One of the reasons I never wrote a review of the first book concerns the area of my second tangent. There was a lot of furor over the first book about Kristoff’s supposed appropriation of Japanese culture for his story, and people got really upset about it. I didn’t feel comfortable jumping in with my opinions at the time. Kristoff defended his story, saying that because his story is fictional, he is under no obligation to faithfully recreate Japanese culture, and I have to say, I think I agree with him. I don’t understand getting upset about authors writing in worlds they don’t live in. Are writers only supposed to write books and stories about the worlds they live in? That seems limiting, and boring, and horrible. Writing and reading are exercises of the imagination, and if someone wants to take a culture and play around in it, changing things here and there, I guess I just don’t get why that’s such a crime. The world of the imagination shouldn’t have limits. Perhaps this is a bad example because American culture is so out there and trying to homogenize the world anyway, but I wouldn’t get angry if someone in Japan wanted to play around with, I don’t know, the Revolutionary War. In fact, it might be fun to see another perspective on it, and even if the person got things wrong, who bloody cares? I also don’t see how issues of race or privilege come into this. Kristoff’s characters are beatiful human people, fully realized. (I think it might be worth noting, all of the angry reviews I saw personally were written by white people. I don’t have an interpretation for that, and I certainly haven’t read every review written of this book, but I do think it’s interesting.)

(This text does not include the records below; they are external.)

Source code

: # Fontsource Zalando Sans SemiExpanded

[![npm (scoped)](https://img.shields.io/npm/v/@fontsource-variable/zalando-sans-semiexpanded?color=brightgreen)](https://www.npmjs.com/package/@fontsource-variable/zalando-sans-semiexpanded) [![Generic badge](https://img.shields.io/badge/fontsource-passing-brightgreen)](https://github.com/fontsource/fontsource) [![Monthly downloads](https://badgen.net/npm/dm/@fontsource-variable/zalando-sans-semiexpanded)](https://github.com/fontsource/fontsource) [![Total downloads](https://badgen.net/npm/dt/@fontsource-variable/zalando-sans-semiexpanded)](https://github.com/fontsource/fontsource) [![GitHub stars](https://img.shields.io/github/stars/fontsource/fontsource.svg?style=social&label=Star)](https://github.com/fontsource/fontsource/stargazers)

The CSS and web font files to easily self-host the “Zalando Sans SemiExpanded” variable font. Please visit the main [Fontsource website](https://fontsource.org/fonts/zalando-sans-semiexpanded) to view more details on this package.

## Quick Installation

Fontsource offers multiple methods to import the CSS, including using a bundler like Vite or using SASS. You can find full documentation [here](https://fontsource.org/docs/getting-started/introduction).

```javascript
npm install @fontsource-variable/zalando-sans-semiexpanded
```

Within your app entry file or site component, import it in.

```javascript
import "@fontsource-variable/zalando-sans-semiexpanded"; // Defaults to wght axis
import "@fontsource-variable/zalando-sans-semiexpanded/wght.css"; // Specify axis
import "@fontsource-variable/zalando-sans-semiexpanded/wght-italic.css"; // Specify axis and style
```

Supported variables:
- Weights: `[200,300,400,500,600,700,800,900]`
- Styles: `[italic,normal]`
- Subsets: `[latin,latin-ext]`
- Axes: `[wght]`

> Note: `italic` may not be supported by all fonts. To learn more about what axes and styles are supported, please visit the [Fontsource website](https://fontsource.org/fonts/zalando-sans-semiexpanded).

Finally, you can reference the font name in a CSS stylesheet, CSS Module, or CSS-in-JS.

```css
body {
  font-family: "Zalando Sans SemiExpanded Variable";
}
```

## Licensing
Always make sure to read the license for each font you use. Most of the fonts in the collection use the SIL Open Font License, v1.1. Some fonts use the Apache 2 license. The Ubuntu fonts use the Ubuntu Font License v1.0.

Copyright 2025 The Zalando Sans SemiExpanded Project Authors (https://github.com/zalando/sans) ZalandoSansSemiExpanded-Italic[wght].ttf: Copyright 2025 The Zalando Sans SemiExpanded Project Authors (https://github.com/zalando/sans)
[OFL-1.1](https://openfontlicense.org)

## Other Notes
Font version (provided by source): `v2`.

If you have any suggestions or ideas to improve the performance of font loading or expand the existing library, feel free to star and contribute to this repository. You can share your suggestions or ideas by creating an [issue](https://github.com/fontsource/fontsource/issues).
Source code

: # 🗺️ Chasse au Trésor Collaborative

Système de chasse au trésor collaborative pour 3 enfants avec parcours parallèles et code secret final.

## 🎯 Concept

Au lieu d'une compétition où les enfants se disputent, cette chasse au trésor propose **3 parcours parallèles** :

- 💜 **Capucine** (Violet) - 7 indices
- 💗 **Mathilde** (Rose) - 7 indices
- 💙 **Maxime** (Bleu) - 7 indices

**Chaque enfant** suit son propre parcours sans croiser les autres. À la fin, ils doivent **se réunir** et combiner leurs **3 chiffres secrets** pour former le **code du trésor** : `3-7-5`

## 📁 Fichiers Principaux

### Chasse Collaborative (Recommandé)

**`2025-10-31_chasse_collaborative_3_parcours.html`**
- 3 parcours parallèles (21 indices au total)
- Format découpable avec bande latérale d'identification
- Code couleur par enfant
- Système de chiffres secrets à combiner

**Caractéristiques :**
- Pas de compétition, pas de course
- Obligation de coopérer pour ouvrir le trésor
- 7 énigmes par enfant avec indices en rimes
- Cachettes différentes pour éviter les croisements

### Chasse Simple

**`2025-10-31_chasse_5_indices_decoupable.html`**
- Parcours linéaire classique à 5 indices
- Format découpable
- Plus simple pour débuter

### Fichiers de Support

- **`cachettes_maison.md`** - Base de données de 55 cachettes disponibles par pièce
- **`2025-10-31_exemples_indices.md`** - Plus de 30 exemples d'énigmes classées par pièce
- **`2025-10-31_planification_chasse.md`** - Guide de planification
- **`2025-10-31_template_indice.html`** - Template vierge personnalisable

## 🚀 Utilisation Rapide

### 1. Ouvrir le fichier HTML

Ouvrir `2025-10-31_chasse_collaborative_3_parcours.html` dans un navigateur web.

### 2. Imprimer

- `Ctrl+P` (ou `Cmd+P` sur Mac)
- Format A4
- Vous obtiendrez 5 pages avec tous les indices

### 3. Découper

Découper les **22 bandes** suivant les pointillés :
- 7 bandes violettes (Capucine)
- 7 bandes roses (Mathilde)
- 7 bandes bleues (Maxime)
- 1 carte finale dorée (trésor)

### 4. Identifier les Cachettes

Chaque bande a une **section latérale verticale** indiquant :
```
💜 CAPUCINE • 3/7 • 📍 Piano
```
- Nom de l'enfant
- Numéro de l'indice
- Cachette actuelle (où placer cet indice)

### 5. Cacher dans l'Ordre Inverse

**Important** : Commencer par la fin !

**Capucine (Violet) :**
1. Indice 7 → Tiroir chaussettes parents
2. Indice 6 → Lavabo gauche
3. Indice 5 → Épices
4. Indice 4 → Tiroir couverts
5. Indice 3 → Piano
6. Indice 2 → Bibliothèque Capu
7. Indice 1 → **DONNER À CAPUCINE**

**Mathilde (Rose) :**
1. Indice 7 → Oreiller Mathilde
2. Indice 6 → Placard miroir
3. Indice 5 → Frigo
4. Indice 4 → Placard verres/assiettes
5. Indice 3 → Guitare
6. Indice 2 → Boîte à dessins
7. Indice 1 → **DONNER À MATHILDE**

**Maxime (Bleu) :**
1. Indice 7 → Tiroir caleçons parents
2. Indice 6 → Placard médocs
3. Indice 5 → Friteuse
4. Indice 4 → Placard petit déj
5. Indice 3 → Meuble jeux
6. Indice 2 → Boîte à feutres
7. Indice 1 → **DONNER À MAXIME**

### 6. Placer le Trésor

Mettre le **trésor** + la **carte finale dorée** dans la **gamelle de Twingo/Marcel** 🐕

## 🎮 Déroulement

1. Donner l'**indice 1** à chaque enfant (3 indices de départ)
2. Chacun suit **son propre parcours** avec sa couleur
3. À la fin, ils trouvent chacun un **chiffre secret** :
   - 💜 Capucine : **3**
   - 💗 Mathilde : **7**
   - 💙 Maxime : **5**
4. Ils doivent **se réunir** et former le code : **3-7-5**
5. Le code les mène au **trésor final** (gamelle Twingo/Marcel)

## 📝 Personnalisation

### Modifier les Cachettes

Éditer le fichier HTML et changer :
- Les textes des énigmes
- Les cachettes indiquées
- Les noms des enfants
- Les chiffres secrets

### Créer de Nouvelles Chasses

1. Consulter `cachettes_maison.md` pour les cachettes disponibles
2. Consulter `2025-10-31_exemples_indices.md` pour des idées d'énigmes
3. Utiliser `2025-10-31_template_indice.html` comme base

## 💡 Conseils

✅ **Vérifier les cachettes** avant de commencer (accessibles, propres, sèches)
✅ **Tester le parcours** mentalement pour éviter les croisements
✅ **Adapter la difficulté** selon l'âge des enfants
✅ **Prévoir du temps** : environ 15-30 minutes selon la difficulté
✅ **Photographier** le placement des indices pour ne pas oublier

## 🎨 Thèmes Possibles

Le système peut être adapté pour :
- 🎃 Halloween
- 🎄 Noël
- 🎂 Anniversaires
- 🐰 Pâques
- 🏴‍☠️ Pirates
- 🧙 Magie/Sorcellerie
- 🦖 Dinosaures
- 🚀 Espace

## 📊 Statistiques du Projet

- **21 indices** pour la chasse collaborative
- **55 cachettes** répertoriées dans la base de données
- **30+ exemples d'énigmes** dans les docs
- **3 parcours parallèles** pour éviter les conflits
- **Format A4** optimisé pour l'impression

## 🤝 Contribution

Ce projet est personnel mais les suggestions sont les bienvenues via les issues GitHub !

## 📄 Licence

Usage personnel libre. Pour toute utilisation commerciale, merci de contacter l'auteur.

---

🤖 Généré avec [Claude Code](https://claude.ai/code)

Anyway, that’s a short, poorly worded and, I’m sure, poorly informed opinion, but nevertheless it’s my own, and I wanted to express it. I felt I needed to address this issue because the accusations in other reviews of Stormdancer bothered me enough that I’m still bothered by them a year later. I have seen no anger in regards to this topic over the publication of Kinslayer, but maybe that’s because all the people who were angry with the first book decided not to continue with the series.

Anyway, that was two tangents, as promised. If you have thoughts about these tangents, I’d welcome your opinions.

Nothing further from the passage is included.